Measuring your PR successes
5th August 2019
In previous blogs, I’ve provided some tips on how to write press releases and get your news stories published. I’ve also written about other tools and techniques you can use to gain media coverage for your business.
Assuming that you have been successful in gaining coverage, how would you try and measure or quantify your achievements?
It’s easy enough to collect copies of your press or online coverage and to track any mentions on TV and radio. But how do you assess their relative merits. For example, how does a column centimetre in The Guardian compare with a half page article in The Hereford Times or a mention on The Jeremy Vine Show?

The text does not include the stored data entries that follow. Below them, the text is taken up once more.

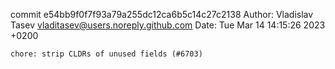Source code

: commit e54bb9f0f7f93a79a255dc12ca6b5c14c27c2138
Author: Vladislav Tasev <vladitasev@users.noreply.github.com>
Date:   Tue Mar 14 14:15:26 2023 +0200

    chore: strip CLDRs of unused fields (#6703)
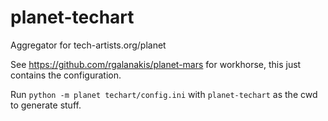 planet-techart
==============

Aggregator for tech-artists.org/planet

See https://github.com/rgalanakis/planet-mars for workhorse,
this just contains the configuration.

Run `python -m planet techart/config.ini` with `planet-techart` as the cwd
to generate stuff.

To answer this question, I would like to share with you a technique I learned many years ago, as follows:
I score each piece of media coverage I receive according to the following criteria (marks out of 10):
- To what extent is the publication/website/programme targeted at my key audiences?

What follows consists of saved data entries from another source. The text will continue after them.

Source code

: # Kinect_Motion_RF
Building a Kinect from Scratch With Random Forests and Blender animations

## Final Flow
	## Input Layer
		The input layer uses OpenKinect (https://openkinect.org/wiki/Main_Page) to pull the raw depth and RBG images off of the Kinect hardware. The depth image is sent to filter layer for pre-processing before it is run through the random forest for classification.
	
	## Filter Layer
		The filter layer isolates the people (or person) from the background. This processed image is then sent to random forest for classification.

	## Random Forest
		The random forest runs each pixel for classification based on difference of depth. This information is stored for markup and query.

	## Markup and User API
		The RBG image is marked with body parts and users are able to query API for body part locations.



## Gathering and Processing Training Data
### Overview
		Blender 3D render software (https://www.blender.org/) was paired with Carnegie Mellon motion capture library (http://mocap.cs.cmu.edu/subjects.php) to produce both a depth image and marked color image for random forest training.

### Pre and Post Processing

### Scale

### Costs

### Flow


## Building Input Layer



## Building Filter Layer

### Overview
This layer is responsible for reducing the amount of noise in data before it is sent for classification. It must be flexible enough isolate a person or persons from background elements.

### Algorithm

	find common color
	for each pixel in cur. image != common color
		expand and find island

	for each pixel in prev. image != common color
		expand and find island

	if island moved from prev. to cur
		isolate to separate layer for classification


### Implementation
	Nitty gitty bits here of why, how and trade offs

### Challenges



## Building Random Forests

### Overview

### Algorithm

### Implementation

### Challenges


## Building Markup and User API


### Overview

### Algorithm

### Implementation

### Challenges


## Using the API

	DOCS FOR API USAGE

- To what extent does the mention of my business give the correct impression? Don’t forget, it’s the editor’s prerogative to choose what he or she includes from your press release or other material. Don’t expect them to include verbatim everything you write.
- How impactful is the article’s position in the publication or programme. A front page/peak time mention would score 10; hidden towards the back of the publication (or non-peak time) would score much less (dependent on the surrounding content).
- What proportion of the article is dedicated to information about my company?
You should use this approach consistently in order to build up a picture of the relative importance of all your media coverage.
Other techniques for measuring your media coverage
Another tool is to measure ‘OTS’ or ‘opportunities to see’. For example, how many copies of the publication are sold or how many viewers/listeners does the programme attract. Record the number.
I’ve spoken before about how to track the success of your online platforms, eg via Google Analytics and the numbers of engagements to your posts. You should use this information in your report if you’ve used these platforms to publicise your media story.
You should use none of these techniques in isolation. However, when compiled together, they will ensure you have comprehensive evidence on the impact of your publicity campaigns.